A história é como disse triste, e está bem contada nesta página de 2007 do diário chileno "La Nación". 

Mais do que julgamentos, a mim interessa-me neste 11 de Setembro deixar a minha homenagem a um fotógrafo ao qual as circunstâncias roubaram a glória mas não a honra.

2.9.11

HOMENAGEM AOS AMADORES. O CASO VIVIAN MAYER.

 Vivian Mayer. 22 de agosto de 1956


                                                     Vivian Mayer. NYC, s/data


A minha amiga Mafalda Borges chamou-me a atenção para o caso de Vivian Mayer (1926 – 2009), uma discreta ama de Chicago e  fotógrafa amadora irreprimível, que desde os anos 50 produziu, sobretudo na companhia de uma Rolleiflex, um notável corpo de trabalho.

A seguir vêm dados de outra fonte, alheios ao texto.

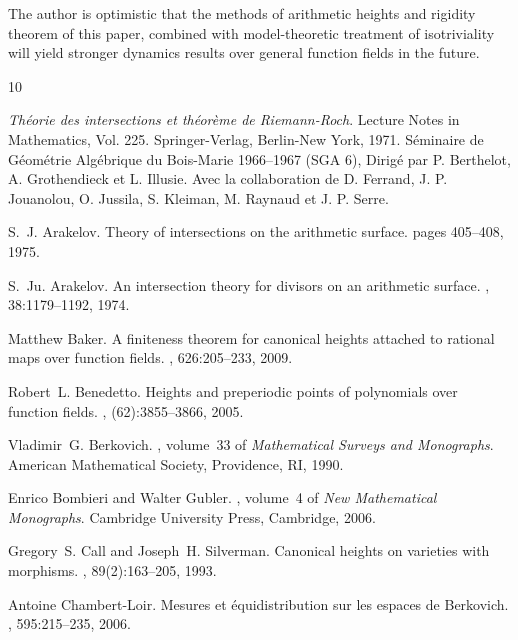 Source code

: \documentclass[times, doublespace]{amsart}
\numberwithin{equation}{section}
\theoremstyle{plain}
\theoremstyle{definition}
\begin{document}
The author is optimistic that the methods of arithmetic heights and rigidity theorem of this paper, combined with model-theoretic treatment of isotriviality will yield stronger dynamics results over general function fields in the future.





\begin{thebibliography}{10}

{\em Th\'eorie des intersections et th\'eor\`eme de {R}iemann-{R}och}.
\newblock Lecture Notes in Mathematics, Vol. 225. Springer-Verlag, Berlin-New
  York, 1971.
\newblock S\'eminaire de G\'eom\'etrie Alg\'ebrique du Bois-Marie 1966--1967
  (SGA 6), Dirig\'e par P. Berthelot, A. Grothendieck et L. Illusie. Avec la
  collaboration de D. Ferrand, J. P. Jouanolou, O. Jussila, S. Kleiman, M.
  Raynaud et J. P. Serre.

S.~J. Arakelov.
\newblock Theory of intersections on the arithmetic surface.
\newblock pages 405--408, 1975.

S.~Ju. Arakelov.
\newblock An intersection theory for divisors on an arithmetic surface.
, 38:1179--1192, 1974.

Matthew Baker.
\newblock A finiteness theorem for canonical heights attached to rational maps
  over function fields.
, 626:205--233, 2009.

Robert~L. Benedetto.
\newblock Heights and preperiodic points of polynomials over function fields.
, (62):3855--3866, 2005.

Vladimir~G. Berkovich.
, volume~33 of {\em Mathematical Surveys and Monographs}.
\newblock American Mathematical Society, Providence, RI, 1990.

Enrico Bombieri and Walter Gubler.
, volume~4 of {\em New
  Mathematical Monographs}.
\newblock Cambridge University Press, Cambridge, 2006.

Gregory~S. Call and Joseph~H. Silverman.
\newblock Canonical heights on varieties with morphisms.
, 89(2):163--205, 1993.

Antoine Chambert-Loir.
\newblock Mesures et \'equidistribution sur les espaces de {B}erkovich.
, 595:215--235, 2006.


\end{thebibliography}
\end{document}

No registo do quotidiano (ainda e sempre a "street photography") e de viagens, financiadas ao que parece com a venda de alguns imóveis de familia.

Sobre a sua vida e obra existem informações em bom detalhe aqui e aqui, derivadas do interesse de John Maloof, o responsável pela divulgação da obra da fotógrafa. Em 2007, Maloof, um estudioso da história de Chicago, adquiriu sem grandes expectativas 30 000 negativos leiloados na sequência da insolvência de Mayer, que terá passado os últimos anos de vida perto da miséria.

Segundo o dicionário, o termo "amador" refere-se "ao que, por gosto e não por profissão, exerce qualquer ofício ou arte". Longe portanto, do sentido pejorativo associado aos intrusos nas esferas às quais se associam competências técnico-estéticas especificas. 
Vivian Mayer parece ter levado esta definição ás ultimas consequências, pois do seu trabalho não houve eco até depois da sua morte, e a sua actual divulgação deve-se a circunstâncias próximas do puro acaso. Tal anonimato deveu-se não a uma daquelas injustiças de avaliação de mérito em que o mundo é pródigo, mas pelo simples facto de Mayer nunca ter mexido uma palha para que tal acontecesse, pois aparentemente nunca se preocupou em mostrar as suas fotos fosse a quem fosse. Muitos negativos foram obtidos ainda por revelar.

Não acredito que não tivesse consciência do seu valor e do interesse que despertariam. O seu olhar é o de uma esteta, e os estetas sabem do valor da beleza. Mas a sua práctica devia fazer parte  de uma catarse íntima, de um prazer cuja satisfação quase onanista tornava dispensável a validação pelo outro.

Uma espécie de meta-amadora portanto, cuja opinião que poderia ter acerca da divulgação das suas imagens, (com um livro em preparação e popular presença online), permanecerá motivo de especulação e discussão.

Em todo o caso momentos de poesia pura, que reforçam a certeza de que o carácter cada vez mais democrático da práctica fotográfica é a sua maior força, e que a contribuição do anónimo amador pode, no tijolo final da construção do seu edificio, valer tanto como a do celebrado profissional. 
Por incómoda que a ideia seja a muitos como eu.